In September 1955 Główny Zarząd Informacji Ministerstwa Obrony Narodowej became part of the Committee for Public Security (Polish: Komitet do spraw Bezpieczeństwa Publicznego; which directly translates from the Russian Komitet gosudarstvennoy bezopasnosti), which was the well known successor to Ministerstwo Bezpieczeństwa Publicznego. The Committee for Public Security then became known as the Main Directorate of Information of Committee for Public Security (GZI KdsBP). It was responsible for the political police, counter-intelligence operations, intelligence operations, and government protection. In November 1956, the GZI KdsBP separated from Committee for Public Security, and returned to its previous role, becoming again the Main Directorate of Information of Ministry of National Defense.
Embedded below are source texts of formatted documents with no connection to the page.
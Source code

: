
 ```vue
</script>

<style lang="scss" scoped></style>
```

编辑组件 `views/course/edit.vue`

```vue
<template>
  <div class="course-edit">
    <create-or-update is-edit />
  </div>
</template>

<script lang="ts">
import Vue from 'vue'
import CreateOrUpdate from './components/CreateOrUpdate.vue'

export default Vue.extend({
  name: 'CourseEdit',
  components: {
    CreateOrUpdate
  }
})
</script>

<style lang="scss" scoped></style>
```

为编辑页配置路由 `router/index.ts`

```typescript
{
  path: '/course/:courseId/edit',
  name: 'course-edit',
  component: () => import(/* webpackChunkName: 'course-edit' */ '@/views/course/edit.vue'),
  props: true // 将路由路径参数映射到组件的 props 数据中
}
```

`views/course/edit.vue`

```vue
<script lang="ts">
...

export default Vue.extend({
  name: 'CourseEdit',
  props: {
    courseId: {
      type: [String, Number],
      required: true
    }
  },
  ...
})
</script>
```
After the reform instituted by Władysław Gomułka in 1956, and the role GZI played in repressions and executions, one year later in 1957 the Main Directorate of Information of Ministry of National Defense was dismantled and replaced by Internal Military Service (WSW; English: Military Internal Service).
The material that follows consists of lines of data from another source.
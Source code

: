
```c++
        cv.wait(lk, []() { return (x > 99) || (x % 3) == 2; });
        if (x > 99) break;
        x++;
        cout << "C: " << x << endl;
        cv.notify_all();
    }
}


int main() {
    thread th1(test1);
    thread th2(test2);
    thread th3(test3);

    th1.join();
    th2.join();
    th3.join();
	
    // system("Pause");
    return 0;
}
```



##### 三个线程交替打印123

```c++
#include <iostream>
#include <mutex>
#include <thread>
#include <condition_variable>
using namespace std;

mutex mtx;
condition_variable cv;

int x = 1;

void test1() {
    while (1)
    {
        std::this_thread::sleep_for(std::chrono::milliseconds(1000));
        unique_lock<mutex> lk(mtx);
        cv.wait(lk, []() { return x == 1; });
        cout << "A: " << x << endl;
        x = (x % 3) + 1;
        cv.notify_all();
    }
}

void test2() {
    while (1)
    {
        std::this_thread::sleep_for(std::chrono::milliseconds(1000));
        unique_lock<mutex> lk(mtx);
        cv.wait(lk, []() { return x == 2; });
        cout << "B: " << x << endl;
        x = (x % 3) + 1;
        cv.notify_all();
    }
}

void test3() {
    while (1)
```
In 1990 the WSW was merged with the Second Department of Polish General Staff, so that Intelligence and counter-intelligence agents were working under one structure. The agency created by the merger became known as Zarząd II Wywiadu i Kontrwywiadu (English: 2nd Directorate for Intelligence and Counter-intelligence). The organization structure was accepted by minister of national defence General Flolrian Siwicki, but at the same time, the Polish military and political establishment wasn't happy about the huge size of 2nd Directorate. Eventually, a decision was made to separate the law enforcement part responsible for law and order in military and create a new organization called Zandarmeria Wojskowa. The remaining post-communist services KI, and military intelligence were transformed in to the Wojskowe Służby Informacyjne (WSI; English: Military Information Services).
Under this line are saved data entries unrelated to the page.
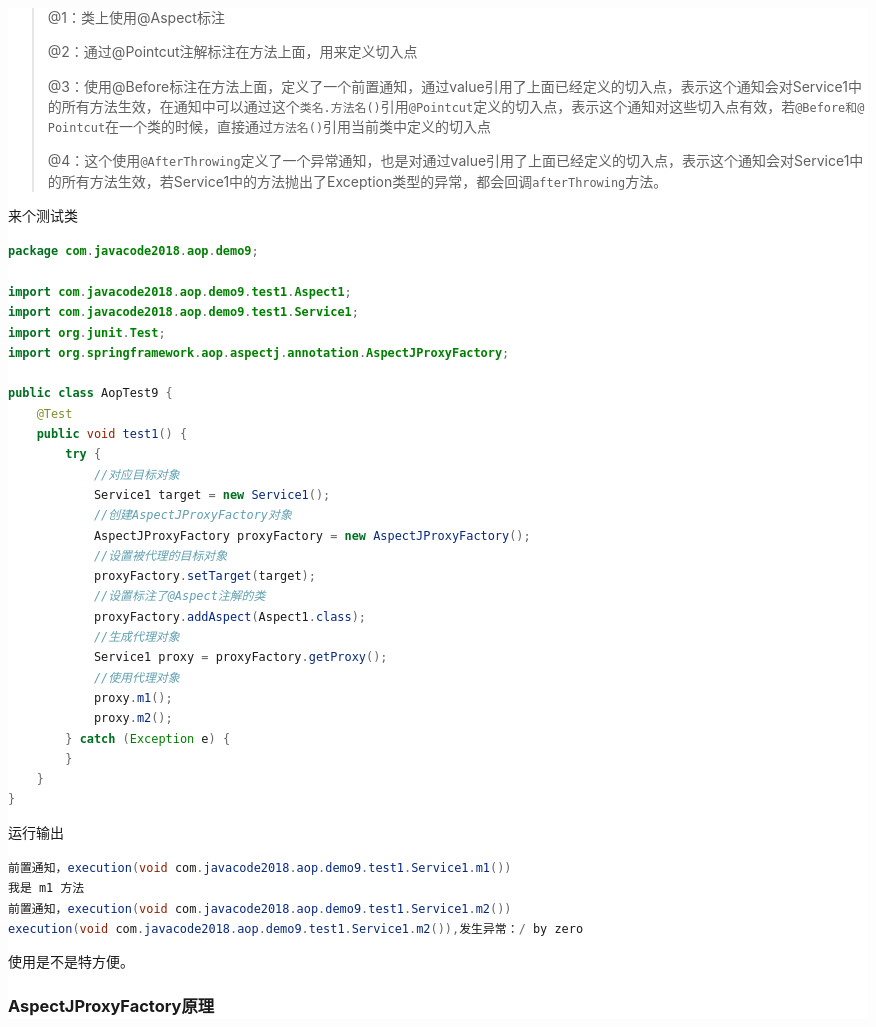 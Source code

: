 > @1：类上使用@Aspect标注
> 
> @2：通过@Pointcut注解标注在方法上面，用来定义切入点
> 
> @3：使用@Before标注在方法上面，定义了一个前置通知，通过value引用了上面已经定义的切入点，表示这个通知会对Service1中的所有方法生效，在通知中可以通过这个`类名.方法名()`引用`@Pointcut`定义的切入点，表示这个通知对这些切入点有效，若`@Before和@Pointcut`在一个类的时候，直接通过`方法名()`引用当前类中定义的切入点
> 
> @4：这个使用`@AfterThrowing`定义了一个异常通知，也是对通过value引用了上面已经定义的切入点，表示这个通知会对Service1中的所有方法生效，若Service1中的方法抛出了Exception类型的异常，都会回调`afterThrowing`方法。

来个测试类

```java
package com.javacode2018.aop.demo9;

import com.javacode2018.aop.demo9.test1.Aspect1;
import com.javacode2018.aop.demo9.test1.Service1;
import org.junit.Test;
import org.springframework.aop.aspectj.annotation.AspectJProxyFactory;

public class AopTest9 {
    @Test
    public void test1() {
        try {
            //对应目标对象
            Service1 target = new Service1();
            //创建AspectJProxyFactory对象
            AspectJProxyFactory proxyFactory = new AspectJProxyFactory();
            //设置被代理的目标对象
            proxyFactory.setTarget(target);
            //设置标注了@Aspect注解的类
            proxyFactory.addAspect(Aspect1.class);
            //生成代理对象
            Service1 proxy = proxyFactory.getProxy();
            //使用代理对象
            proxy.m1();
            proxy.m2();
        } catch (Exception e) {
        }
    }
}
```

运行输出

```java
前置通知，execution(void com.javacode2018.aop.demo9.test1.Service1.m1())
我是 m1 方法
前置通知，execution(void com.javacode2018.aop.demo9.test1.Service1.m2())
execution(void com.javacode2018.aop.demo9.test1.Service1.m2()),发生异常：/ by zero
```

使用是不是特方便。

### AspectJProxyFactory原理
== Structure and organization ==
When the agency was founded it was responsible for the:
- Counter-espionage in the Polish Army.
- Protection of Army's structure and its unit’s against sabotage.
- Exposure and neutralising of members of anti-state organizations or political parties in the army's units or structure.
- Exposure and neutralising of members of anti-state organizations or political parties in the army's units or structure that were acting or planning to act against the Polish Committee of National Liberation.
- Prevent and punish cases of desertion and high treason.
- Establish and run nets of secret informers amongst soldiers and officers inside army structure.
- Secure important military infrastructure and installations.
The GZI was originally organised into eight Oddział (English: Branches), which were supported and overseen by the "Office of Strategic Supplies" and the commendatory. By the end of 1945, GZI was made of nine sections and eight lower rank independent sections and detachments. The eight Oddział were:
- Oddział 1: Intelligence work in General Staff of the Polish Army. Known as "Section 1".
- Oddział 2: Exposing and naturalizing enemy Intelligence agents, interrogation of German POW's.
- Oddział 3: Running GZI field organs in army groups, divisions, and military districts.
- Oddział 4: Investigations.
- Oddział 5: Revisions, apprehensions, establishing, external observation.
- Oddział 6: Personnel recruitment, selection and training, formation of new units.
- Oddział 7: Personal Record and operation statistics.
- Oddział 8: Codes and communications.

=== List of chiefs ===
The person in command of GZI was its "chief". The chief was responsible for GZI actions, and reported directly to first the vice-minister or minister of National Defense.
- Piotr Kożuszko, 1944–1945
- Jan Rutkowski, 1945–1947
- Stefan Kuhl, 1947–1950
- Dmitrij Wozniesieński, 1950–1953
- Karol Bąkowski, 1953–1956
- Aleksander Kokoszyn, 1956–1957

== Repression ==
From 1944 to 1957 GZI WP played a role in cleansing the army of officers and soldiers from the pre-war Polish army who were admitted into the new, Polish People's Army, and was responsible for repressions and executions on Home Army soldiers.

===Main cases===
- Tatar-Utnik-Nowicki
- Trial of the Generals
- The Commandors case (Stanisław Mieszkowski, Zbigniew Przybyszewski, Jerzy Staniewicz - death)

==In popular media==
- The 1982 film Interrogation directed by Ryszard Bugajski shows an operation of the GZI.